Problem
Check the entries below and say how many lines include the word "like". No other text is wanted.

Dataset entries
=== Begin Enclosure ===
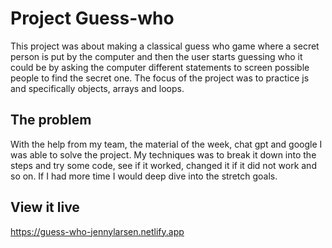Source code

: # Project Guess-who 

This project was about making a classical guess who game where a secret person is put by the computer and then the user starts guessing who it could be by asking the computer different statements to screen possible people to find the secret one. The focus of the project was to practice js and specifically objects, arrays and loops.

## The problem

With the help from my team, the material of the week, chat gpt and google I was able to solve the project. My techniques was to break it down into the steps and try some code, see if it worked, changed it if it did not work and so on. If I had more time I would deep dive into the stretch goals. 

## View it live

https://guess-who-jennylarsen.netlify.app
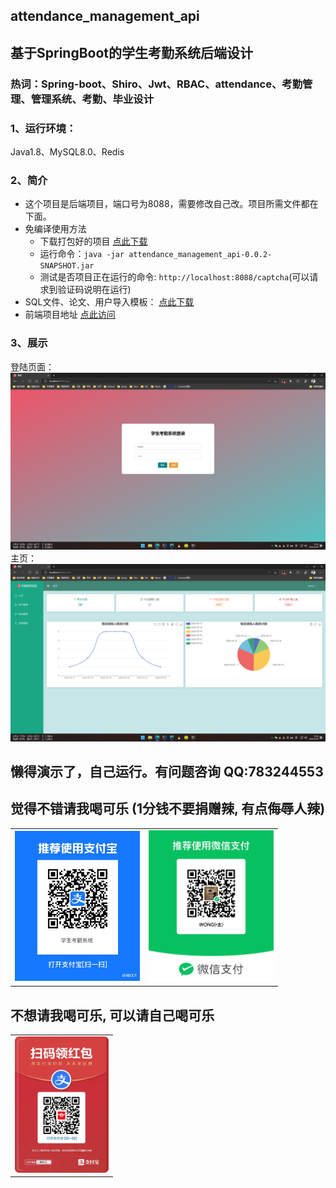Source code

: ## attendance_management_api
## 基于SpringBoot的学生考勤系统后端设计
### 热词：Spring-boot、Shiro、Jwt、RBAC、attendance、考勤管理、管理系统、考勤、毕业设计

### 1、运行环境：
Java1.8、MySQL8.0、Redis <br>

### 2、简介
+ 这个项目是后端项目，端口号为8088，需要修改自己改。项目所需文件都在下面。<br>
+ 免编译使用方法
  + 下载打包好的项目 [点此下载](https://github.com/WongSilver/attendance_management_api/releases)
  + 运行命令：`java -jar attendance_management_api-0.0.2-SNAPSHOT.jar` <br>
  + 测试是否项目正在运行的命令: `http://localhost:8088/captcha`(可以请求到验证码说明在运行)
+ SQL文件、论文、用户导入模板： [点此下载](https://github.com/WongSilver/attendance_management_api/tree/master/src/main/resources/document)
+ 前端项目地址 [点此访问](https://github.com/WongSilver/attendance_management_vue)

### 3、展示
登陆页面：
<img src="src\main\resources\static\img\login.png">
主页：
<img src="src\main\resources\static\img\home.png">

## 懒得演示了，自己运行。有问题咨询 QQ:783244553
## 觉得不错请我喝可乐 (1分钱不要捐赠辣, 有点侮辱人辣)
<table>
    <tr>
        <td ><center> <img src="src\main\resources\static\img\alipay.jpg" width="200px"  alt="支付宝收款码"></center></td>
        <td ><center> <img src="src\main\resources\static\img\wechatpay.jpg"  width="200px" alt="微信收款码"></center></td>
    </tr>
</table>

## 不想请我喝可乐, 可以请自己喝可乐
<table>
    <tr>
        <td ><center> <img src="src\main\resources\static\img\alipay-award.jpg" width="150px"  alt="支付宝领红包"></center></td>
    </tr>
</table>

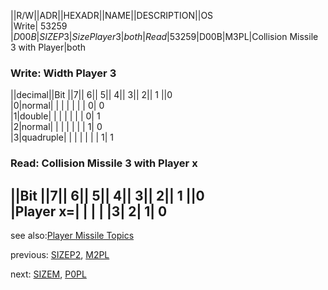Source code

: ||R/W||ADR||HEXADR||NAME||DESCRIPTION||OS  
|Write| 53259 |$D00B|SIZEP3|Size Player 3|both  
|Read| 53259 |$D00B|M3PL|Collision Missile 3 with Player|both  
  
### Write: Width Player 3  
||decimal||Bit ||7|| 6|| 5|| 4|| 3|| 2|| 1 ||0  
|0|normal| | | | | | | 0| 0  
|1|double| | | | | | | 0| 1  
|2|normal| | | | | | | 1| 0  
|3|quadruple| | | | | | | 1| 1  
  
### Read: Collision Missile 3 with Player x  
  
||Bit ||7|| 6|| 5|| 4|| 3|| 2|| 1 ||0  
|Player x=| | | |  |3| 2| 1| 0  
---
see also:[Player Missile Topics](../Pm_topics/index.md)  
  
previous: [SIZEP2](../SIZEP2/index.md), [M2PL](../SIZEP2/index.md)  
  
next: [SIZEM](../SIZEM/index.md), [P0PL](../SIZEM/index.md)  
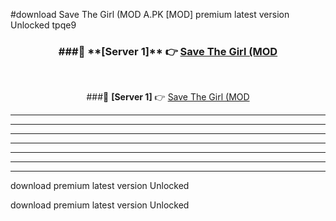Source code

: #download Save The Girl (MOD A.PK [MOD] premium latest version Unlocked tpqe9 



<div align="center">
<h3>###🔹 **[Server 1]** 👉 <a href="https://download1apk.web.app/">Save The Girl (MOD</a></h3><br>


###🔹 **[Server 1]** 👉 <a href="https://download1apk.web.app/">Save The Girl (MOD</a></h3>
</div>



----------------------------------------------------------

----------------------------------------------------------

----------------------------------------------------------

----------------------------------------------------------

----------------------------------------------------------

----------------------------------------------------------

----------------------------------------------------------

download premium latest version Unlocked

download premium latest version Unlocked
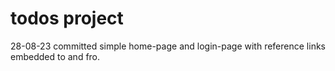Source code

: # todos project
28-08-23 committed simple home-page and login-page with reference links embedded to and fro.
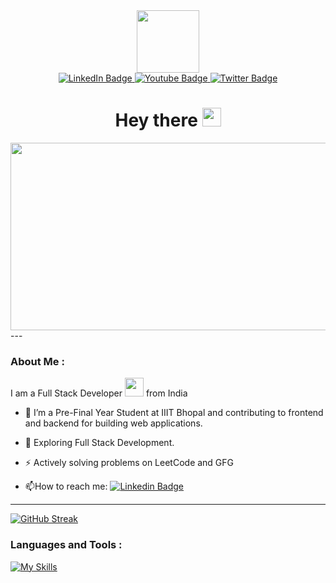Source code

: <div id="header" align="center">
  <img src="https://media.giphy.com/media/M9gbBd9nbDrOTu1Mqx/giphy.gif" width="100"/>
</div>
<div id="badges" align="center">
  <a href="https://www.linkedin.com/in/muhammad-taaha-2a53671b0/">
    <img src="https://img.shields.io/badge/LinkedIn-blue?style=for-the-badge&logo=linkedin&logoColor=white" alt="LinkedIn Badge"/>
  </a>
  <a href="https://www.linkedin.com/in/muhammad-taaha-2a53671b0/">
    <img src="https://img.shields.io/badge/YouTube-red?style=for-the-badge&logo=youtube&logoColor=white" alt="Youtube Badge"/>
  </a>
  <a href="https://www.linkedin.com/in/muhammad-taaha-2a53671b0/">
    <img src="https://img.shields.io/badge/Twitter-blue?style=for-the-badge&logo=twitter&logoColor=white" alt="Twitter Badge"/>
  </a>
</div>
<img src="https://komarev.com/ghpvc/?username=TSTRIVER&style=flat-square&color=blue" alt="" align="center"/>
<h1 align="center">
  Hey there
  <img src="https://media.giphy.com/media/hvRJCLFzcasrR4ia7z/giphy.gif" width="30px"/>
</h1>
<div align="center">
  <img src="https://media.giphy.com/media/dWesBcTLavkZuG35MI/giphy.gif" width="600" height="300"/>
</div>
---

### About Me :
I am a Full Stack Developer <img src="https://media.giphy.com/media/WUlplcMpOCEmTGBtBW/giphy.gif" width="30"> from India
- :telescope: I’m a Pre-Final Year Student at IIIT Bhopal and contributing to frontend and backend for building web applications.

- :seedling: Exploring Full Stack Development.

- :zap: Actively solving problems on LeetCode and GFG

- :mailbox:How to reach me: [![Linkedin Badge](https://img.shields.io/badge/-kakbar-blue?style=flat&logo=Linkedin&logoColor=white)](https://www.linkedin.com/in/muhammad-taaha-2a53671b0/)
 ---
 [![GitHub Streak](https://streak-stats.demolab.com?user=TStriver&theme=dark&border_radius=50)](https://git.io/streak-stats)

### Languages and Tools :
[![My Skills](https://skillicons.dev/icons?i=html,css,react,javascript,bootstrap,tailwind,nodejs,mongodb,express,postman,git,mui,cpp,github,redux,vscode,docker&perline=8)](https://skillicons.dev)
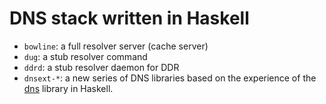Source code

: # DNS stack written in Haskell

- `bowline`: a full resolver server (cache server)
- `dug`: a stub resolver command
- `ddrd`: a stub resolver daemon for DDR
- `dnsext-*`: a new series of DNS libraries based on the experience of the [dns](https://github.com/kazu-yamamoto/dns) library in Haskell.
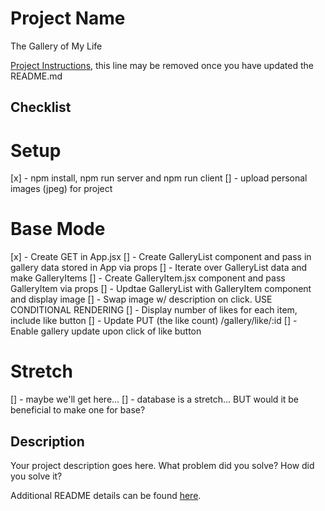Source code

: # Project Name

The Gallery of My Life

[Project Instructions](./INSTRUCTIONS.md), this line may be removed once you have updated the README.md

## Checklist

# Setup
[x] - npm install, npm run server and npm run client
[] - upload personal images (jpeg) for project

# Base Mode
[x] - Create GET in App.jsx 
[] - Create GalleryList component and pass in gallery data stored in App via props
[] - Iterate over GalleryList data and make GalleryItems
[] - Create GalleryItem.jsx component and pass GalleryItem via props
[] - Updtae GalleryList with GalleryItem component and display image
[] - Swap image w/ description on click. USE CONDITIONAL RENDERING
[] - Display number of likes for each item, include like button
[] - Update PUT (the like count) /gallery/like/:id
[] - Enable gallery update upon click of like button 

# Stretch
[] - maybe we'll get here...
[] - database is a stretch... BUT would it be beneficial to make one for base? 

## Description

Your project description goes here. What problem did you solve? How did you solve it?

Additional README details can be found [here](https://github.com/PrimeAcademy/readme-template/blob/master/README.md).
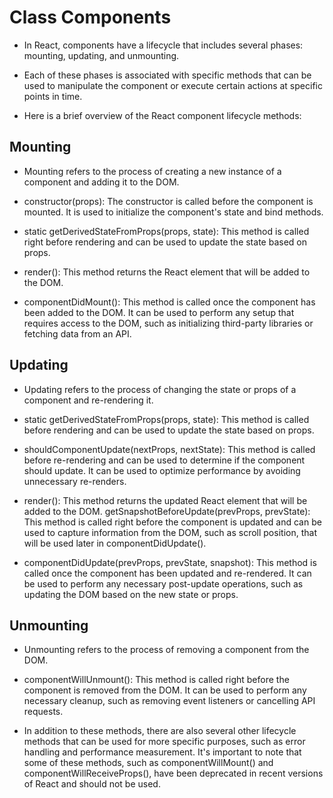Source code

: # Class Components

- In React, components have a lifecycle that includes several phases: mounting, updating, and unmounting.

- Each of these phases is associated with specific methods that can be used to manipulate the component or execute certain actions at specific points in time. 

- Here is a brief overview of the React component lifecycle methods:

## Mounting

- Mounting refers to the process of creating a new instance of a component and adding it to the DOM.

- constructor(props): The constructor is called before the component is mounted. It is used to initialize the component's state and bind methods.

- static getDerivedStateFromProps(props, state): This method is called right before rendering and can be used to update the state based on props.

- render(): This method returns the React element that will be added to the DOM.

- componentDidMount(): This method is called once the component has been added to the DOM. It can be used to perform any setup that requires access to the DOM, such as initializing third-party libraries or fetching data from an API.

## Updating

- Updating refers to the process of changing the state or props of a component and re-rendering it.

- static getDerivedStateFromProps(props, state): This method is called before rendering and can be used to update the state based on props.

- shouldComponentUpdate(nextProps, nextState): This method is called before re-rendering and can be used to determine if the component should update. It can be used to optimize performance by avoiding unnecessary re-renders.

- render(): This method returns the updated React element that will be added to the DOM.
  getSnapshotBeforeUpdate(prevProps, prevState): This method is called right before the component is updated and can be used to capture information from the DOM, such as scroll position, that will be used later in componentDidUpdate().

- componentDidUpdate(prevProps, prevState, snapshot): This method is called once the component has been updated and re-rendered. It can be used to perform any necessary post-update operations, such as updating the DOM based on the new state or props.

## Unmounting

- Unmounting refers to the process of removing a component from the DOM.

- componentWillUnmount(): This method is called right before the component is removed from the DOM. It can be used to perform any necessary cleanup, such as removing event listeners or cancelling API requests.

- In addition to these methods, there are also several other lifecycle methods that can be used for more specific purposes, such as error handling and performance measurement. It's important to note that some of these methods, such as componentWillMount() and componentWillReceiveProps(), have been deprecated in recent versions of React and should not be used.
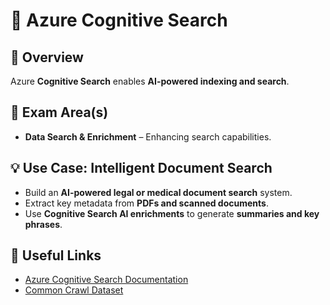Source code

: 
# 📌 Azure Cognitive Search

## 📝 Overview
Azure **Cognitive Search** enables **AI-powered indexing and search**.

## 🎯 Exam Area(s)
- **Data Search & Enrichment** – Enhancing search capabilities.

## 💡 Use Case: Intelligent Document Search
- Build an **AI-powered legal or medical document search** system.
- Extract key metadata from **PDFs and scanned documents**.
- Use **Cognitive Search AI enrichments** to generate **summaries and key phrases**.

## 🔗 Useful Links
- [Azure Cognitive Search Documentation](https://learn.microsoft.com/en-us/azure/search/)
- [Common Crawl Dataset](https://commoncrawl.org/)
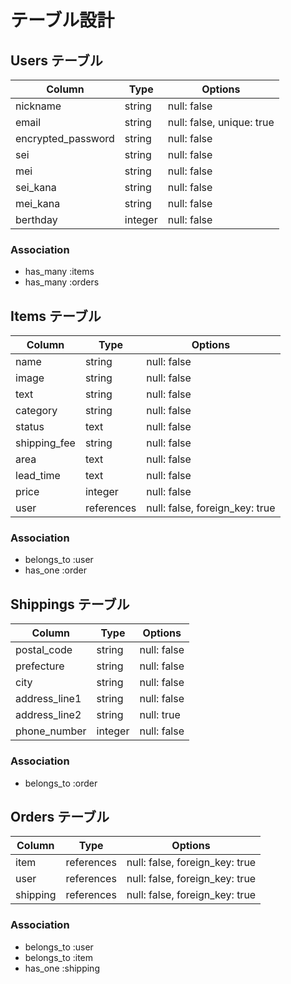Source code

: # テーブル設計

## Users テーブル

| Column             | Type    | Options                   |
| ------------------ | ------- | ------------------------- |
| nickname           | string  | null: false               |
| email              | string  | null: false, unique: true |
| encrypted_password | string  | null: false               |
| sei                | string  | null: false               |
| mei                | string  | null: false               |
| sei_kana           | string  | null: false               |
| mei_kana           | string  | null: false               |
| berthday           | integer | null: false               |

### Association
- has_many :items
- has_many :orders


## Items テーブル

| Column        | Type       | Options                        |
| ------------- | ---------- | ------------------------------ |
| name          | string     | null: false                    |
| image         | string     | null: false                    |
| text          | string     | null: false                    |
| category      | string     | null: false                    |
| status        | text       | null: false                    |
| shipping_fee  | string     | null: false                    |
| area          | text       | null: false                    |
| lead_time     | text       | null: false                    |
| price         | integer    | null: false                    |
| user          | references | null: false, foreign_key: true |

### Association
- belongs_to :user
- has_one :order


## Shippings テーブル

| Column        | Type    | Options                   |
| ------------- | ------- | ------------------------- |
| postal_code   | string  | null: false               |
| prefecture    | string  | null: false               |
| city          | string  | null: false               |
| address_line1 | string  | null: false               |
| address_line2 | string  | null: true                |
| phone_number  | integer | null: false               |


### Association
- belongs_to :order


## Orders テーブル

| Column        | Type       | Options                        |
| ------------- | ---------- | ------------------------------ |
| item          | references | null: false, foreign_key: true |
| user          | references | null: false, foreign_key: true |
| shipping      | references | null: false, foreign_key: true |

### Association
- belongs_to :user
- belongs_to :item
- has_one :shipping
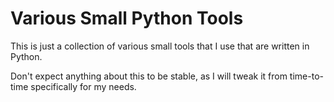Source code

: # Various Small Python Tools

This is just a collection of various small tools that I use that are
written in Python.

Don't expect anything about this to be stable, as I will tweak it from
time-to-time specifically for my needs.
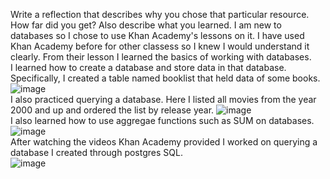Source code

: Write a reflection that describes why you chose that particular resource. How far did you get? Also describe what you learned.
I am new to databases so I chose to use Khan Academy's lessons on it. I have used Khan Academy before for other classess so I knew I would understand it clearly. From their lesson I learned the basics of working with databases.<br>
I learned how to create a database and store data in that database. Specifically, I created a table named booklist that held data of some books. <br>
![image](https://user-images.githubusercontent.com/70915926/115276164-b39ea780-a110-11eb-8674-05d2443fccd0.png) <br>
I also practiced querying a database. Here I listed all movies from the year 2000 and up and ordered the list by release year.
![image](https://user-images.githubusercontent.com/70915926/115276601-37f12a80-a111-11eb-992e-8a67d6a2c80f.png) <br>
I also learned how to use aggregae functions such as SUM on databases. <br>
![image](https://user-images.githubusercontent.com/70915926/115277527-63284980-a112-11eb-8414-bf6ada3433b5.png) <br>
After watching the videos Khan Academy provided I worked on querying a database I created through postgres SQL. <br>
![image](https://user-images.githubusercontent.com/70915926/115280647-26f6e800-a116-11eb-99f3-cd4674add028.png)


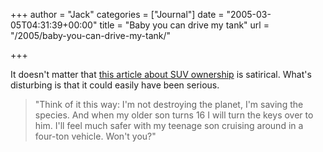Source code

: +++
author = "Jack"
categories = ["Journal"]
date = "2005-03-05T04:31:39+00:00"
title = "Baby you can drive my tank"
url = "/2005/baby-you-can-drive-my-tank/"

+++

It doesn't matter that [this article about SUV ownership][1] is satirical. What's disturbing is that it could easily have been serious.

> 
> 
> "Think of it this way: I'm not destroying the planet, I'm saving the species. And when my older son turns 16 I will turn the keys over to him. I'll feel much safer with my teenage son cruising around in a four-ton vehicle. Won't you?"
> 
>

 [1]: http://www.rochester-citynews.com/gbase/Gyrosite/Content?oid=oid%3A3275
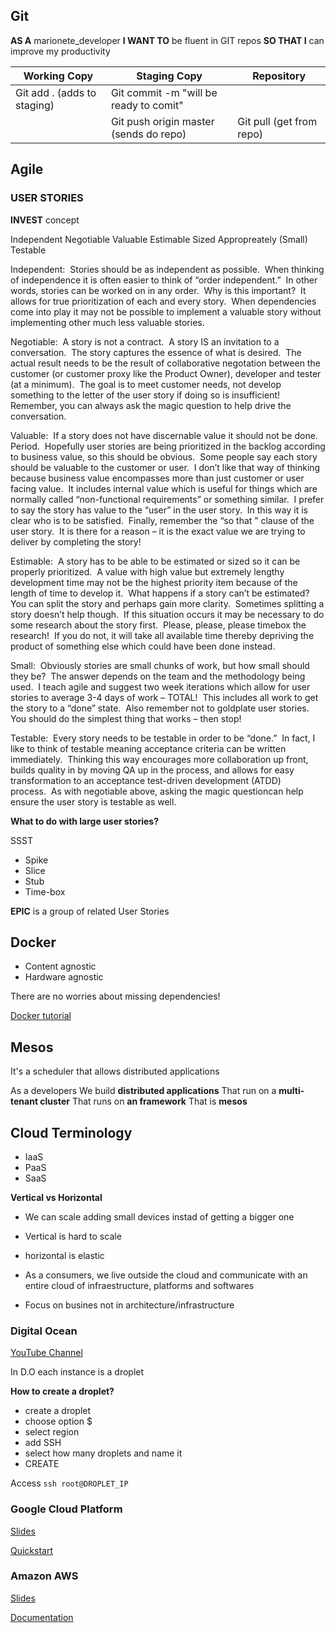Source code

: ## Git

**AS A** marionete_developer
**I WANT TO** be fluent in GIT repos
**SO THAT I** can improve my productivity

| Working Copy                | Staging Copy                           | Repository               |
|-----------------------------|----------------------------------------|--------------------------|
| Git add . (adds to staging) | Git commit -m "will be ready to comit" |                          |
|                             | Git push origin master (sends do repo) | Git pull (get from repo) |

## Agile

### USER STORIES
 
**INVEST** concept

Independent
Negotiable
Valuable
Estimable
Sized Appropreately (Small)
Testable

Independent:  Stories should be as independent as possible.  When thinking of independence it is often easier to think of
“order independent.”  In other words, stories can be worked on in any order.  Why is this important?  It allows for true
prioritization of each and every story.  When dependencies come into play it may not be possible to implement a valuable
story without implementing other much less valuable stories.

Negotiable:  A story is not a contract.  A story IS an invitation to a conversation.  The story captures the essence of what
is desired.  The actual result needs to be the result of collaborative negotation between the customer (or customer proxy
like the Product Owner), developer and tester (at a minimum).  The goal is to meet customer needs, not develop something to
the letter of the user story if doing so is insufficient!  Remember, you can always ask the magic question to help drive the
conversation.

Valuable:  If a story does not have discernable value it should not be done.  Period.  Hopefully user stories are being
prioritized in the backlog according to business value, so this should be obvious.  Some people say each story should be
valuable to the customer or user.  I don’t like that way of thinking because business value encompasses more than just
customer or user facing value.  It includes internal value which is useful for things which are normally called
“non-functional requirements” or something similar.  I prefer to say the story has value to the “user” in the user story.  In
this way it is clear who is to be satisfied.  Finally, remember the “so that <value>” clause of the user story.  It is there
for a reason – it is the exact value we are trying to deliver by completing the story!

Estimable:  A story has to be able to be estimated or sized so it can be properly prioritized.  A value with high value but
extremely lengthy development time may not be the highest priority item because of the length of time to develop it.  What
happens if a story can’t be estimated?  You can split the story and perhaps gain more clarity.  Sometimes splitting a story
doesn’t help though.  If this situation occurs it may be necessary to do some research about the story first.  Please,
please, please timebox the research!  If you do not, it will take all available time thereby depriving the product of
something else which could have been done instead.

Small:  Obviously stories are small chunks of work, but how small should they be?  The answer depends on the team and the
methodology being used.  I teach agile and suggest two week iterations which allow for user stories to average 3-4 days of
work – TOTAL!  This includes all work to get the story to a “done” state.  Also remember not to goldplate user stories.  You
should do the simplest thing that works – then stop!

Testable:  Every story needs to be testable in order to be “done.”  In fact, I like to think of testable meaning acceptance
criteria can be written immediately.  Thinking this way encourages more collaboration up front, builds quality in by moving
QA up in the process, and allows for easy transformation to an acceptance test-driven development (ATDD) process.  As with
negotiable above, asking the magic questioncan help ensure the user story is testable as well.


**What to do with large user stories?**

SSST

* Spike
* Slice
* Stub
* Time-box


**EPIC** is a group of related User Stories

## Docker
* Content agnostic
* Hardware agnostic
	
There are no worries about missing dependencies!

[Docker tutorial](https://docs.docker.com/engine/tutorials/dockerizing/)


## Mesos
It's  a scheduler that allows distributed applications

As a developers
We build **distributed applications**
That run on a **multi-tenant cluster**
That runs on **an framework**
That is **mesos**

## Cloud Terminology

* IaaS
* PaaS
* SaaS

**Vertical vs Horizontal**

* We can scale adding small devices instad of getting a bigger one
* Vertical is hard to scale
* horizontal is elastic

* As a consumers, we live outside the cloud and communicate with an entire cloud of infraestructure, platforms and softwares 
* Focus on busines not in architecture/infrastructure

### Digital Ocean

[YouTube Channel](https://www.youtube.com/user/DigitalOceanVideos)

In D.O each instance is a droplet

**How to create a droplet?**
* create a droplet
* choose option $
* select region
* add SSH
* select how many droplets and name it
* CREATE

Access 
`ssh root@DROPLET_IP`

### Google Cloud Platform

[Slides](http://pt.slideshare.net/kpbird/understanding-cloud-with-google-cloud-platform)

[Quickstart](https://cloud.google.com/compute/docs/quickstarts)

### Amazon AWS

[Slides](http://www.slideshare.net/AmazonWebServices/introduction-to-amazon-web-services-7708257)

[Documentation](https://aws.amazon.com/documentation/)

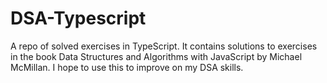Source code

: # DSA-Typescript
A repo of solved exercises in TypeScript.
It contains solutions to exercises in the book Data Structures and Algorithms with JavaScript by Michael McMillan.
I hope to use this to improve on my DSA skills.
=== End Enclosure ===
Response to this exercise
6